The Satipaṭṭhāna Sutta (MN10) describes how to develop mindfulness. There are a lot of separate instructions within the sutta; different objects of meditation are offered sequentially. In between each separate instruction is a “refrain” that is repeated; whatever object of meditation we’ve chosen, this refrain is the same. The refrain, as translated below by Analāyo Bhikkhu, must have been important or it wouldn’t have been repeated again and again.

In this way, in regard to the body [feeling, mind, phenomena] he abides contemplating the body internally, or he abides contemplating the body externally, or he abides contemplating the body both internally and externally. He abides contemplating the nature of arising in the body, or he abides contemplating the nature of passing away in the body, or he abides contemplating the nature of both arising and passing away in the body. Mindfulness that ‘there is a body’ is established in him to the extent necessary for bare knowledge and continuous mindfulness. And he abides independent, not clinging to anything in the world.

We are advised to contemplate our object (in this first case, the body):

  1. internally, or
  2. externally, or
  3. both internally and externally.

We are then advised to contemplate:

  1. the nature of arising in the object (body), or
  2. the nature of passing away in the object, or
  3. the nature of both arising and passing away in the object.

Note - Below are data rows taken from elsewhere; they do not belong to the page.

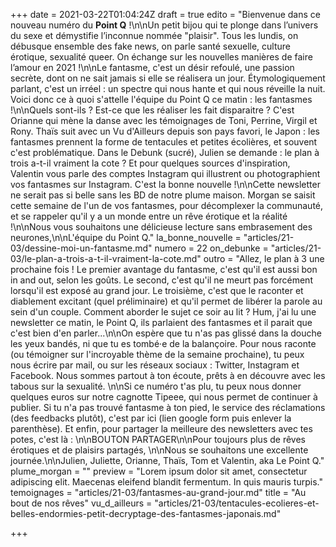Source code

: +++
date = 2021-03-22T01:04:24Z
draft = true
edito = "Bienvenue dans ce nouveau numéro du **Point Q** !\n\nUn petit bijou qui te plonge dans l’univers du sexe et démystifie l’inconnue nommée \"plaisir\". Tous les lundis, on débusque ensemble des fake news, on parle santé sexuelle, culture érotique, sexualité queer. On échange sur les nouvelles manières de faire l’amour en 2021 !\n\nLe fantasme, c'est un désir refoulé, une passion secrète, dont on ne sait jamais si elle se réalisera un jour. Étymologiquement parlant, c'est un irréel : un spectre qui nous hante et qui nous réveille la nuit. Voici donc ce à quoi s'attelle l'équipe du Point Q ce matin : les fantasmes !\n\nQuels sont-ils ? Est-ce que les réaliser les fait disparaitre ? C'est Orianne qui mène la danse avec les témoignages de Toni, Perrine, Virgil et Rony. Thaïs suit avec un Vu d'Ailleurs depuis son pays favori, le Japon : les fantasmes prennent la forme de tentacules et petites écolières, et souvent c'est problématique. Dans le Debunk (sucré), Julien se demande : le plan à trois a-t-il vraiment la cote ? Et pour quelques sources d'inspiration, Valentin vous parle des comptes Instagram qui illustrent ou photographient vos fantasmes sur Instagram. C'est la bonne nouvelle !\n\nCette newsletter ne serait pas si belle sans les BD de notre plume maison. Morgan se saisit cette semaine de l'un de vos fantasmes, pour décomplexer la communauté, et se rappeler qu'il y a un monde entre un rêve érotique et la réalité !\n\nNous vous souhaitons une délicieuse lecture sans embrasement des neurones,\n\nL'équipe du Point Q."
la_bonne_nouvelle = "articles/21-03/dessine-moi-un-fantasme.md"
numero = 22
on_debunke = "articles/21-03/le-plan-a-trois-a-t-il-vraiment-la-cote.md"
outro = "Allez, le plan à 3 une prochaine fois !  Le premier avantage du fantasme, c'est qu'il est aussi bon in and out, selon les goûts. Le second, c'est qu'il ne meurt pas forcément lorsqu'il est exposé au grand jour. Le troisième, c'est que le raconter et diablement excitant (quel préliminaire) et qu'il permet de libérer la parole au sein d'un couple. Comment aborder le sujet ce soir au lit ? Hum, j'ai lu une newsletter ce matin, le Point Q, ils parlaient des fantasmes et il parait que c'est bien d'en parler...\n\nOn espère que tu n'as pas glissé dans la douche les yeux bandés, ni que tu es tombé·e de la balançoire. Pour nous raconte (ou témoigner sur l'incroyable thème de la semaine prochaine), tu peux nous écrire par mail, ou sur les réseaux sociaux : Twitter, Instagram et Facebook. Nous sommes partout à ton écoute, prêts à en découvre avec les tabous sur la sexualité.  \n\nSi ce numéro t'as plu, tu peux nous donner quelques euros sur notre cagnotte Tipeee, qui nous permet de continuer à publier. Si tu n'a pas trouvé fantasme à ton pied, le service des réclamations (des feedbacks plutôt), c'est par ici (lien google form puis enlever la parenthèse). Et enfin, pour partager la meilleure des newsletters avec tes potes, c'est là : \n\nBOUTON PARTAGER\n\nPour toujours plus de rêves érotiques et de plaisirs partagés, \n\nNous se souhaitons une excellente journée.\n\nJulien, Juliette, Orianne, Thaïs, Tom et Valentin, aka Le Point Q."
plume_morgan = ""
preview = "Lorem ipsum dolor sit amet, consectetur adipiscing elit. Maecenas eleifend blandit fermentum. In quis mauris turpis."
temoignages = "articles/21-03/fantasmes-au-grand-jour.md"
title = "Au bout de nos rêves"
vu_d_ailleurs = "articles/21-03/tentacules-ecolieres-et-belles-endormies-petit-decryptage-des-fantasmes-japonais.md"

+++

Importantly, the last two sentences of the refrain tell us that we don’t have to have perfect concentration to do this practice. Sustainability rather than intensity is the goal. If we have at least part of our awareness on the object, we can follow along the rising and passing changes to it. We can bring our attention lightly to our body position, for example, or to pleasant and unpleasant sensations that come and go, or to the “stickiness” of our thoughts, etc.

“Not clinging to anything in the world” I take to mean that we stay in the present; we notice the ordinary, subtle things that we usually overlook, like the sensation of clothing  on skin, breath moving in and out of our bodies, background sounds, temperature.  We don’t spin stories that take us into the past or the future; we don’t ascribe causes and motives to what is happening, we simply notice things as they change, in their mostly undramatic ways.

Teachers I trust say that contemplating internally means “within our own bodies/minds”, and that contemplating externally means noticing or acknowledging that the bodies and minds of others work more or less as our own do. Sensations and thoughts come and go, and we take them more or less to heart; we cling to them to different degrees at different times. Sensory inputs and thoughts flow through us, sometimes easily, sometimes uneasily. The path to less clinging and greater ease begins with noticing and acknowledging how it is, for us and others, in the present.

When a wise monk was asked, “How do I know if I’m meditating correctly?”, he responded, “Is your experience changing?”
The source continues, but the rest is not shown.